In September 1788, together with his colleague José de Bustamante y Guerra, he proposed to the government of Spain the organization of a political-scientific expedition, using two corvettes, to visit almost all the Spanish possessions in America and Asia. A short time later he was named Associate Correspondent of the Royal Academy of Sciences in Turin. The expedition, consisting of the corvettes Descubierta and Atrevida, sailed from Cádiz on July 30, 1789. The ships had been designed and built specially for the expedition, and named by Malaspina in honour of James Cook's Discovery and Resolution (although the second name is not the happiest of translations!).

In 1791 the King of Spain ordered Malaspina to search for a Northwest Passage and, after examining the Alaska coast as far west as Prince William Sound, he spent about a month at the Spanish outpost in Nootka Sound, on the west coast of Vancouver Island, before returning to Mexico. During 1792 he dispatched the schooners Sutíl and Mexicana, under the command of Dionisio Alcalá Galiano and Cayetano Valdés, to explore the Straits of Juan de Fuca and of Georgia. It is as a result of this part of the expedition that Malaspina's name is associated with the Nanaimo area, though he himself came no closer than Yuquot on Nootka Island.1

After examining the political situation of the Spanish colonies in the Pacific, Malaspina concluded that instead of plundering them economically, Spain should develop a confederation of states whose members would conduct international trade. He suggested that Spain should abandon the military domination of far-off lands and establish a Pacific Rim trading bloc, managed by the Spaniards from Acapulco.

On September 21, 1794 the expedition returned to Cádiz after 62 months at sea. On December 7 Malaspina was received at El Escorial by King Charles IV and Prime Minister Manuel Godoy. In March he was promoted to fleet-brigadier.

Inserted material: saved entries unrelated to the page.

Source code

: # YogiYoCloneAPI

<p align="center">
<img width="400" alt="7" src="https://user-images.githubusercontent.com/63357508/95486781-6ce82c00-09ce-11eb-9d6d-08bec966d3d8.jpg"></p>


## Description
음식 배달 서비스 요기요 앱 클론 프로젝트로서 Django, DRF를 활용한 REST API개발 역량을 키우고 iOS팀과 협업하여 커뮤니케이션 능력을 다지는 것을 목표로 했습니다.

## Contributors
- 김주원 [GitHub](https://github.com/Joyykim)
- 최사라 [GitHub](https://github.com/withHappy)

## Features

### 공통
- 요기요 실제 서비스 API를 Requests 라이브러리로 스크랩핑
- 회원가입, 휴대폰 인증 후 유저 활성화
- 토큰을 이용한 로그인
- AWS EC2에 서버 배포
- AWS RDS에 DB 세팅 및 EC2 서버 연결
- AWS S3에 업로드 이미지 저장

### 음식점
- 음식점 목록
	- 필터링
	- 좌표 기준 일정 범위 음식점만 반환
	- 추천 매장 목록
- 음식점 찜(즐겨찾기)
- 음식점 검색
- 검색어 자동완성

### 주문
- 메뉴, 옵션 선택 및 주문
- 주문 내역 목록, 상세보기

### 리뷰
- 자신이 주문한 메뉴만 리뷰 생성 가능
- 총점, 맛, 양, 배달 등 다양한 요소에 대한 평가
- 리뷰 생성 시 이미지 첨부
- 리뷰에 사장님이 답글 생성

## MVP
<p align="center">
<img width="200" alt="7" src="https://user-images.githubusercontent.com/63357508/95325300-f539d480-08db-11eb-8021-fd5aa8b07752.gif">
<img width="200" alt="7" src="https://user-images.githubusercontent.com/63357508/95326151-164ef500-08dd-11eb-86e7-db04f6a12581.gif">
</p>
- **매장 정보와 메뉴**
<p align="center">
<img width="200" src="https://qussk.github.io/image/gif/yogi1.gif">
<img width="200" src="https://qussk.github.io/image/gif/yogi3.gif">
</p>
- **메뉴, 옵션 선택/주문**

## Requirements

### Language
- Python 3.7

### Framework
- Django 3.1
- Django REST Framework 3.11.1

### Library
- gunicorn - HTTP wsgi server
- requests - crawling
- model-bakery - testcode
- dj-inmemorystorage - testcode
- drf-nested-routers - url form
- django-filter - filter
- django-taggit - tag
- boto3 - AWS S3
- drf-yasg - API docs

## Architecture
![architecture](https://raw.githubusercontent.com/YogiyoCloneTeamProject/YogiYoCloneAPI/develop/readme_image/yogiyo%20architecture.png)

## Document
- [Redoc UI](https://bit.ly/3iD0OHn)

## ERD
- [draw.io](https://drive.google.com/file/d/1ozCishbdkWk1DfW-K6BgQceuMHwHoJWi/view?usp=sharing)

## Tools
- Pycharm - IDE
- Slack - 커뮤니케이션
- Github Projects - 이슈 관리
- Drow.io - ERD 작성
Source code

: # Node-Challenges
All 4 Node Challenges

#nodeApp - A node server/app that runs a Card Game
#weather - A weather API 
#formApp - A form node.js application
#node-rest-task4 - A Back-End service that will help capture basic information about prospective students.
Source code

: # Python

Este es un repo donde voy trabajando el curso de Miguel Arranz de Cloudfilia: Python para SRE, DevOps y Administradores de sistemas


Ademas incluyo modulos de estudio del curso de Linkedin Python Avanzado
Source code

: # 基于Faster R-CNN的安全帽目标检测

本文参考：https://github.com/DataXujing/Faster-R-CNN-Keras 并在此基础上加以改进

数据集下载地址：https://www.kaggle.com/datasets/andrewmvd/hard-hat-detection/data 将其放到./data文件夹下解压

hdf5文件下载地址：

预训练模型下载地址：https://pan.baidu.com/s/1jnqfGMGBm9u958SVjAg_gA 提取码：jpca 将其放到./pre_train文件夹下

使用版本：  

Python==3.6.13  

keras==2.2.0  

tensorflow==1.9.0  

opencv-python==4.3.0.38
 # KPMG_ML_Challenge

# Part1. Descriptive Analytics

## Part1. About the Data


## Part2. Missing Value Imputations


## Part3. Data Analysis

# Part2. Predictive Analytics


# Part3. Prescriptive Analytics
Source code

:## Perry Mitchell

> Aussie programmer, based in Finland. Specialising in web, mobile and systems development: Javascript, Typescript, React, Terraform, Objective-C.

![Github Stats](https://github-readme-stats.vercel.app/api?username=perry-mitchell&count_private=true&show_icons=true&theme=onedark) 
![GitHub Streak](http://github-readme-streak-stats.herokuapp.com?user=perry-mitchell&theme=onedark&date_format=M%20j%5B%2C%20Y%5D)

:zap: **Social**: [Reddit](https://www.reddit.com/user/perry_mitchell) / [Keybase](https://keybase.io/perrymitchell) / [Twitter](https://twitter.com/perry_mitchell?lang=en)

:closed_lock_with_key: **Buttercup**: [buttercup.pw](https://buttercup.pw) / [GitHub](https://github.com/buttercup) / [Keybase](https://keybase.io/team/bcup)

In September 1795 he tried to influence government politics with proposals and memoranda that did not reflect favourably on Godoy. On November 22, on the initiative of Godoy, the Council of State, presided over by Charles IV, ordered the arrest of Malaspina on a charge of plotting against the state. The officer was arrested twenty-four hours later.

On April 20, 1796, after an inconclusive trial, Charles IV decreed on his own initiative that Malaspina be demoted and imprisoned in La Coruña (in Galicia), in the isolated fortress of San Antón. From 1796 to 1802, sequestered in the castle, Alexander Malaspina wrote a variety of essays in economics, aesthetics and literary criticism.

Towards the end of 1802, as a result of pressure by Francesco Melzi d'Eril and by Napoleon, Malaspina was freed from gaol, but had to leave Spain immediately. In March 1803 he disembarked in Genoa and continued on to Mulazzo, after reaching which he settled in nearby Pontremoli and began to concern himself with local political problems, from a point of view which, even today, appears surprisingly modern.

In December, an epidemic of yellow fever having appeared in Livorno, he was entrusted with organizing and directing a cordon sanitaire between the Italian Republic and the Kingdom of Etruria. In 1805 he was named Advising Auditor of the Council of State of the Kingdom of Italy.

In December 1806, in Florence, he was received at Court by the Queen of Etruria; a short time later he was admitted, with the title of Addomesticato, to the Columban Society in Florence. In 1807 there appeared the first symptoms of an incurable illness; he died, in Pontremoli, on April 9, 1810, at ten o'clock at night.

1 Some of the material in this paragaph and the next is extracted from an article in The Daily Colonist, Nov. 22, 1970.